Con el goteo, el agua llega cerca de la raíz en cantidades más controladas. Además, el agricultor puede ajustar horarios, presión y fertilización, lo que reduce en buena parte los encharcamientos y permite responder mejor a una semana de calor intenso.

En la práctica, la modernización no consiste solo en colocar tuberías negras sobre la tierra. También requiere filtros, contadores, depósitos, mantenimiento y un suministro fiable. Sin esa red detrás, el sistema más eficiente puede quedarse parado justo cuando el cultivo más lo necesita.

La sequía terminó, el estrés no

En enero de 2026, el Gobierno marroquí dio por terminado un periodo de siete años de sequía tras un invierno mucho más húmedo. Entre el 1 de septiembre de 2025 y el 12 de enero de 2026 se registraron 108 milímetros de lluvia, un 17,6 % más que la media habitual, y los embalses alcanzaron entonces un llenado del 46 %.

Es un alivio real, pero no borra el problema estructural. Una campaña lluviosa puede recuperar un embalse con rapidez, mientras un acuífero sobreexplotado necesita mucho más tiempo y puede seguir perdiendo nivel si continúan las extracciones.

Por eso Marruecos combina el riego eficiente con presas, conexiones entre cuencas y desalación. El goteo ocupa un lugar intermedio muy práctico, porque intenta reducir la presión en la propia parcela antes de recurrir siempre a infraestructuras más grandes y costosas.

El ahorro puede rebotar

Aquí aparece la parte menos cómoda. Si una finca necesita menos agua por hectárea, el productor puede usar el margen para ampliar la superficie, intensificar la cosecha o cambiar a un cultivo más sediento. El contador de esa parcela mejora, pero el consumo total de la zona puede no bajar.
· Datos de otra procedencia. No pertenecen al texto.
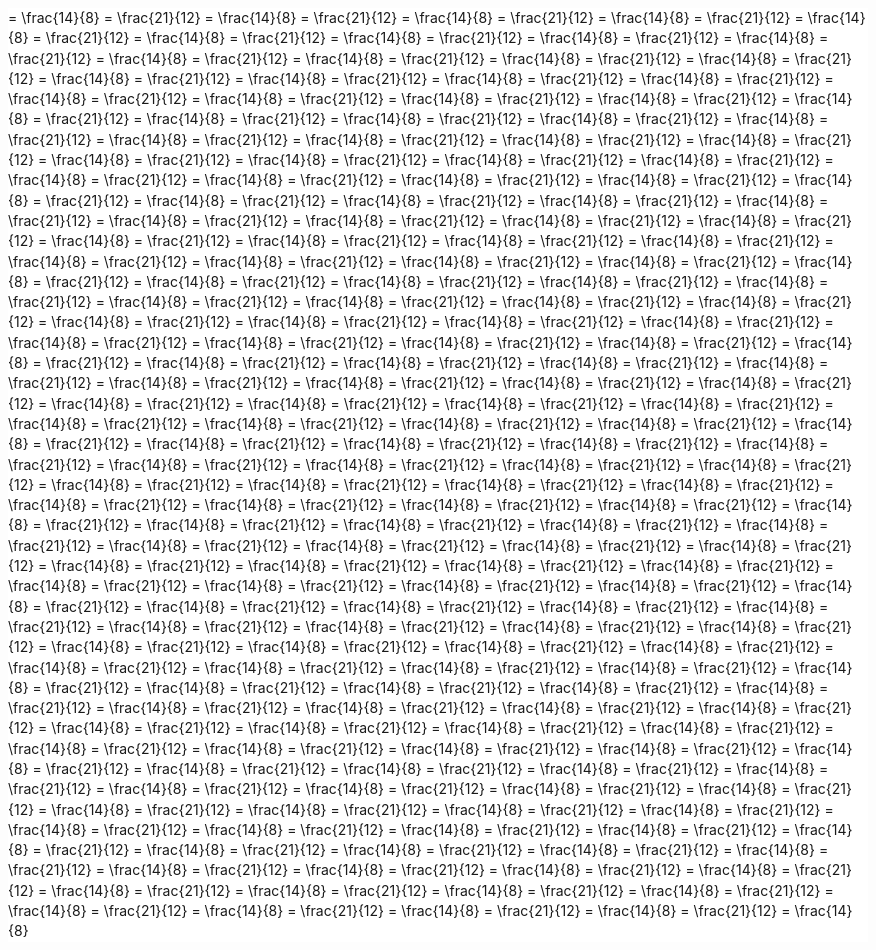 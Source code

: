 = \frac{14}{8} = \frac{21}{12} = \frac{14}{8} = \frac{21}{12} = \frac{14}{8} = \frac{21}{12} = \frac{14}{8} = \frac{21}{12} = \frac{14}{8} = \frac{21}{12} = \frac{14}{8} = \frac{21}{12} = \frac{14}{8} = \frac{21}{12} = \frac{14}{8} = \frac{21}{12} = \frac{14}{8} = \frac{21}{12} = \frac{14}{8} = \frac{21}{12} = \frac{14}{8} = \frac{21}{12} = \frac{14}{8} = \frac{21}{12} = \frac{14}{8} = \frac{21}{12} = \frac{14}{8} = \frac{21}{12} = \frac{14}{8} = \frac{21}{12} = \frac{14}{8} = \frac{21}{12} = \frac{14}{8} = \frac{21}{12} = \frac{14}{8} = \frac{21}{12} = \frac{14}{8} = \frac{21}{12} = \frac{14}{8} = \frac{21}{12} = \frac{14}{8} = \frac{21}{12} = \frac{14}{8} = \frac{21}{12} = \frac{14}{8} = \frac{21}{12} = \frac{14}{8} = \frac{21}{12} = \frac{14}{8} = \frac{21}{12} = \frac{14}{8} = \frac{21}{12} = \frac{14}{8} = \frac{21}{12} = \frac{14}{8} = \frac{21}{12} = \frac{14}{8} = \frac{21}{12} = \frac{14}{8} = \frac{21}{12} = \frac{14}{8} = \frac{21}{12} = \frac{14}{8} = \frac{21}{12} = \frac{14}{8} = \frac{21}{12} = \frac{14}{8} = \frac{21}{12} = \frac{14}{8} = \frac{21}{12} = \frac{14}{8} = \frac{21}{12} = \frac{14}{8} = \frac{21}{12} = \frac{14}{8} = \frac{21}{12} = \frac{14}{8} = \frac{21}{12} = \frac{14}{8} = \frac{21}{12} = \frac{14}{8} = \frac{21}{12} = \frac{14}{8} = \frac{21}{12} = \frac{14}{8} = \frac{21}{12} = \frac{14}{8} = \frac{21}{12} = \frac{14}{8} = \frac{21}{12} = \frac{14}{8} = \frac{21}{12} = \frac{14}{8} = \frac{21}{12} = \frac{14}{8} = \frac{21}{12} = \frac{14}{8} = \frac{21}{12} = \frac{14}{8} = \frac{21}{12} = \frac{14}{8} = \frac{21}{12} = \frac{14}{8} = \frac{21}{12} = \frac{14}{8} = \frac{21}{12} = \frac{14}{8} = \frac{21}{12} = \frac{14}{8} = \frac{21}{12} = \frac{14}{8} = \frac{21}{12} = \frac{14}{8} = \frac{21}{12} = \frac{14}{8} = \frac{21}{12} = \frac{14}{8} = \frac{21}{12} = \frac{14}{8} = \frac{21}{12} = \frac{14}{8} = \frac{21}{12} = \frac{14}{8} = \frac{21}{12} = \frac{14}{8} = \frac{21}{12} = \frac{14}{8} = \frac{21}{12} = \frac{14}{8} = \frac{21}{12} = \frac{14}{8} = \frac{21}{12} = \frac{14}{8} = \frac{21}{12} = \frac{14}{8} = \frac{21}{12} = \frac{14}{8} = \frac{21}{12} = \frac{14}{8} = \frac{21}{12} = \frac{14}{8} = \frac{21}{12} = \frac{14}{8} = \frac{21}{12} = \frac{14}{8} = \frac{21}{12} = \frac{14}{8} = \frac{21}{12} = \frac{14}{8} = \frac{21}{12} = \frac{14}{8} = \frac{21}{12} = \frac{14}{8} = \frac{21}{12} = \frac{14}{8} = \frac{21}{12} = \frac{14}{8} = \frac{21}{12} = \frac{14}{8} = \frac{21}{12} = \frac{14}{8} = \frac{21}{12} = \frac{14}{8} = \frac{21}{12} = \frac{14}{8} = \frac{21}{12} = \frac{14}{8} = \frac{21}{12} = \frac{14}{8} = \frac{21}{12} = \frac{14}{8} = \frac{21}{12} = \frac{14}{8} = \frac{21}{12} = \frac{14}{8} = \frac{21}{12} = \frac{14}{8} = \frac{21}{12} = \frac{14}{8} = \frac{21}{12} = \frac{14}{8} = \frac{21}{12} = \frac{14}{8} = \frac{21}{12} = \frac{14}{8} = \frac{21}{12} = \frac{14}{8} = \frac{21}{12} = \frac{14}{8} = \frac{21}{12} = \frac{14}{8} = \frac{21}{12} = \frac{14}{8} = \frac{21}{12} = \frac{14}{8} = \frac{21}{12} = \frac{14}{8} = \frac{21}{12} = \frac{14}{8} = \frac{21}{12} = \frac{14}{8} = \frac{21}{12} = \frac{14}{8} = \frac{21}{12} = \frac{14}{8} = \frac{21}{12} = \frac{14}{8} = \frac{21}{12} = \frac{14}{8} = \frac{21}{12} = \frac{14}{8} = \frac{21}{12} = \frac{14}{8} = \frac{21}{12} = \frac{14}{8} = \frac{21}{12} = \frac{14}{8} = \frac{21}{12} = \frac{14}{8} = \frac{21}{12} = \frac{14}{8} = \frac{21}{12} = \frac{14}{8} = \frac{21}{12} = \frac{14}{8} = \frac{21}{12} = \frac{14}{8} = \frac{21}{12} = \frac{14}{8} = \frac{21}{12} = \frac{14}{8} = \frac{21}{12} = \frac{14}{8} = \frac{21}{12} = \frac{14}{8} = \frac{21}{12} = \frac{14}{8} = \frac{21}{12} = \frac{14}{8} = \frac{21}{12} = \frac{14}{8} = \frac{21}{12} = \frac{14}{8} = \frac{21}{12} = \frac{14}{8} = \frac{21}{12} = \frac{14}{8} = \frac{21}{12} = \frac{14}{8} = \frac{21}{12} = \frac{14}{8} = \frac{21}{12} = \frac{14}{8} = \frac{21}{12} = \frac{14}{8} = \frac{21}{12} = \frac{14}{8} = \frac{21}{12} = \frac{14}{8} = \frac{21}{12} = \frac{14}{8} = \frac{21}{12} = \frac{14}{8} = \frac{21}{12} = \frac{14}{8} = \frac{21}{12} = \frac{14}{8} = \frac{21}{12} = \frac{14}{8} = \frac{21}{12} = \frac{14}{8} = \frac{21}{12} = \frac{14}{8} = \frac{21}{12} = \frac{14}{8} = \frac{21}{12} = \frac{14}{8} = \frac{21}{12} = \frac{14}{8} = \frac{21}{12} = \frac{14}{8} = \frac{21}{12} = \frac{14}{8} = \frac{21}{12} = \frac{14}{8} = \frac{21}{12} = \frac{14}{8} = \frac{21}{12} = \frac{14}{8} = \frac{21}{12} = \frac{14}{8} = \frac{21}{12} = \frac{14}{8} = \frac{21}{12} = \frac{14}{8} = \frac{21}{12} = \frac{14}{8} = \frac{21}{12} = \frac{14}{8} = \frac{21}{12} = \frac{14}{8} = \frac{21}{12} = \frac{14}{8} = \frac{21}{12} = \frac{14}{8} = \frac{21}{12} = \frac{14}{8} = \frac{21}{12} = \frac{14}{8} = \frac{21}{12} = \frac{14}{8} = \frac{21}{12} = \frac{14}{8} = \frac{21}{12} = \frac{14}{8} = \frac{21}{12} = \frac{14}{8} = \frac{21}{12} = \frac{14}{8} = \frac{21}{12} = \frac{14}{8} = \frac{21}{12} = \frac{14}{8} = \frac{21}{12} = \frac{14}{8} = \frac{21}{12} = \frac{14}{8} = \frac{21}{12} = \frac{14}{8} = \frac{21}{12} = \frac{14}{8} = \frac{21}{12} = \frac{14}{8} = \frac{21}{12} = \frac{14}{8} = \frac{21}{12} = \frac{14}{8} = \frac{21}{12} = \frac{14}{8} = \frac{21}{12} = \frac{14}{8} = \frac{21}{12} = \frac{14}{8} = \frac{21}{12} = \frac{14}{8} = \frac{21}{12} = \frac{14}{8} = \frac{21}{12} = \frac{14}{8} = \frac{21}{12} = \frac{14}{8} = \frac{21}{12} = \frac{14}{8} = \frac{21}{12} = \frac{14}{8} = \frac{21}{12} = \frac{14}{8} = \frac{21}{12} = \frac{14}{8} = \frac{21}{12} = \frac{14}{8} = \frac{21}{12} = \frac{14}{8} = \frac{21}{12} = \frac{14}{8} = \frac{21}{12} = \frac{14}{8} = \frac{21}{12} = \frac{14}{8} = \frac{21}{12} = \frac{14}{8} = \frac{21}{12} = \frac{14}{8} = \frac{21}{12} = \frac{14}{8} = \frac{21}{12} = \frac{14}{8} = \frac{21}{12} = \frac{14}{8} = \frac{21}{12} = \frac{14}{8} = \frac{21}{12} = \frac{14}{8}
Un análisis del Banco Mundial modeló precisamente este riesgo en Marruecos. En algunos escenarios, una mejora del 5 % en la eficiencia reducía la demanda de agua solo un 3,5 %, y cuando se incorporaban los daños climáticos sobre los cultivos de secano, la demanda podía incluso aumentar un 4,1 %.

No es una predicción exacta de lo que ocurrirá en cada valle. Es una advertencia. Producir más por gota y extraer menos agua son objetivos relacionados, pero no son exactamente lo mismo.

Medir antes de celebrar

¿Cómo se sabe si el cambio funciona de verdad? No basta con contar hectáreas equipadas ni kilómetros de tubería. En el perímetro de El Haouz, un estudio apoyado por el Banco Mundial utilizó satélites para relacionar la evapotranspiración, la biomasa y el consumo de agua, además de estimar el uso de recursos subterráneos.

Ese seguimiento permite distinguir entre una finca más productiva y una cuenca realmente más protegida. Y ahí está la diferencia decisiva. La tecnología debe ir acompañada de cuotas, contadores, control de pozos y datos que permitan corregir el rumbo.

La experiencia con el bombeo solar muestra por qué. Al reducir la factura energética del agricultor, puede facilitar el riego, pero también abaratar la extracción de agua subterránea y aumentar la presión sobre acuíferos que ya están sobreexplotados.

El coste para los agricultores

La transición tiene otra barrera menos visible. Un pequeño agricultor no siempre puede pagar tuberías, filtros, programadores o una balsa, y tampoco asumir fácilmente una avería en plena campaña. Para muchos, el problema no es entender el goteo, sino financiarlo y mantenerlo.

La Agencia para el Desarrollo Agrícola contempla ayudas de entre el 80 % y el 100 % para proyectos de riego localizado, y los proyectos colectivos pueden recibir subvenciones de hasta el 100 % dentro de ciertos límites. Ese apoyo es clave para evitar que la modernización quede reservada a las explotaciones con más capital.

Lo que se juega Marruecos

El plan convierte el riego en una infraestructura climática, casi tan importante como una presa, pero mucho más cercana al terreno. Su éxito no se medirá únicamente por llegar al millón de hectáreas, sino por mantener la producción sin vaciar los acuíferos ni dejar atrás a los pequeños agricultores.

Marruecos ha elegido una dirección razonable, producir mejor con un recurso cada vez más irregular. Ahora llega la parte difícil. Hacer que cada gota ahorrada en la parcela sea también una gota que permanezca disponible para el conjunto del país.

El artículo oficial que detalla el programa fue publicado por el Banco Mundial.